A New Level of Principled Foundation Grantmaking

For those foundation leaders who want their decision making to be insulated from public scrutiny, this is a moment of growing anxiety. There are signs that foundations will need to do more to demonstrate their public good value. For foundations in California, this anxiety reached an apotheosis in 2008 when legislation was introduced—California AB 624—that would have made it easier to find out how much or how little foundations were supporting the interests of the underserved. Foundations effectively succeeded in killing the bill when they pledged $30 million to support minority-led organizations. Now there’s a new website, Inside Philanthropy, that makes available the kind of information that is usually only known to foundation ‘insiders’. In an effort to make foundation workings more transparent, the website will include articles illuminating foundations' hidden funding agendas and processes (not just what’s available on their websites) and share stories from foundation grant seekers who will rate foundations. Think Yelp reviews by fundraisers on foundations.
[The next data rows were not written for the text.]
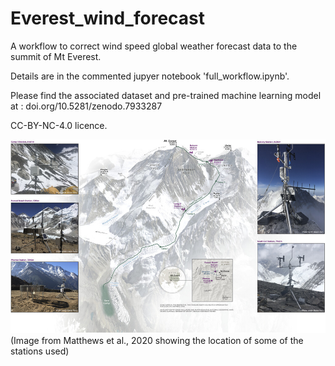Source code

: # Everest_wind_forecast
A workflow to correct wind speed global weather forecast data to the summit of Mt Everest.

Details are in the commented jupyer notebook 'full_workflow.ipynb'.

Please find the associated dataset and pre-trained machine learning model at : doi.org/10.5281/zenodo.7933287

CC-BY-NC-4.0 licence.

![plot](wstation_locations.png)
(Image from Matthews et al., 2020 showing the location of some of the stations used)

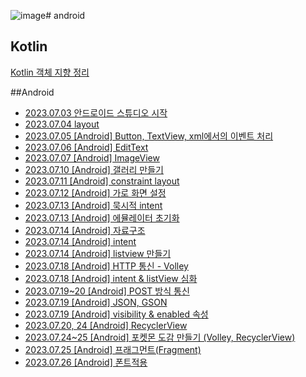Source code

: ![image](https://github.com/sin6338ki/android/assets/130349912/fd5f0e6f-d90d-4a20-8d72-74d5abee8d72)# android

## Kotlin
<a href="https://danyoujeong.tistory.com/138">Kotlin 객체 지향 정리</a>

##Android
- <a href="https://danyoujeong.tistory.com/139">2023.07.03 안드로이드 스튜디오 시작</a>
- <a href="https://danyoujeong.tistory.com/141">2023.07.04 layout</a>
- <a href="https://danyoujeong.tistory.com/142">2023.07.05 [Android] Button, TextView, xml에서의 이벤트 처리</a>
- <a href="https://danyoujeong.tistory.com/145">2023.07.06 [Android] EditText</a>
- <a href="https://danyoujeong.tistory.com/146">2023.07.07 [Android] ImageView</a>
- <a href="https://danyoujeong.tistory.com/149">2023.07.10 [Android] 갤러리 만들기</a>
- <a href="https://danyoujeong.tistory.com/150">2023.07.11 [Android] constraint layout</a>
- <a href="https://danyoujeong.tistory.com/152">2023.07.12 [Android] 가로 화면 설정</a>
- <a href="https://danyoujeong.tistory.com/155">2023.07.13 [Android] 묵시적 intent</a>
- <a href="https://danyoujeong.tistory.com/154">2023.07.13 [Android] 에뮬레이터 초기화</a>
- <a href="https://danyoujeong.tistory.com/156">2023.07.14 [Android] 자료구조</a>
- <a href="https://danyoujeong.tistory.com/157">2023.07.14 [Android] intent</a>
- <a href="https://danyoujeong.tistory.com/158">2023.07.14 [Android] listview 만들기</a>
- <a href="https://danyoujeong.tistory.com/159">2023.07.18 [Android] HTTP 통신 - Volley</a>
- <a href="https://danyoujeong.tistory.com/160">2023.07.18 [Android] intent & listView 심화</a>
- <a href="https://danyoujeong.tistory.com/161">2023.07.19~20 [Android] POST 방식 통신</a>
- <a href="https://danyoujeong.tistory.com/162">2023.07.19 [Android] JSON, GSON</a>
- <a href="https://danyoujeong.tistory.com/163">2023.07.19 [Android] visibility & enabled 속성</a>
- <a href="https://danyoujeong.tistory.com/165">2023.07.20, 24 [Android] RecyclerView</a>
- <a href="https://danyoujeong.tistory.com/166">2023.07.24~25 [Android] 포켓몬 도감 만들기 (Volley, RecyclerView)</a>
- <a href="https://danyoujeong.tistory.com/167">2023.07.25 [Android] 프래그먼트(Fragment)</a>
- <a href="https://danyoujeong.tistory.com/168">2023.07.26 [Android] 폰트적용</a>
On the face of it, Inside Philanthropy seems to provide customer service-oriented information akin to what Center for Effective Philanthropy has been collecting in their Grantee Perception Report; but what is substantially different is that Inside Philanthropy serves those outside the foundation world while the Grantee Perception Report serves those within foundations. In other words, the launch of Inside Philanthropy is a win for those wanting foundation performance to be more accountable to constituents’ interests.

Foundation heads have been attentive to the trends of transparency, with a few welcoming this trend as an opportunity for more effective grantmaking. Others, however, see increased transparency as a slippery slope toward public accountability, which seems to mean losing ownership of foundation resources. Those who feel threatened by public-interest grantmaking have a forum for fighting this trend and protecting the autonomy of private philanthropists: The nonprofit Philanthropy Roundtable protects philanthropic freedom of expression (i.e., the ability to make grants however, to whomever, and to whatever causes short of private inurement) and preservation of wealth so that family philanthropies can pass on the financial ability to become philanthropists to their descendants. Even though foundations’ tax-subsidized status may be grounds for arguing that foundations should work in the public’s interest (Porter & Kramer, 1999; see also Deep & Frumkin, 2002; Prewitt, Dogan, Heydemann, & Toepler, 2006; Toepler, 2004), Philanthropy Roundtable promotes private interest-focused philanthropy as a means to enacting democracy through expression by society’s wealthy elite.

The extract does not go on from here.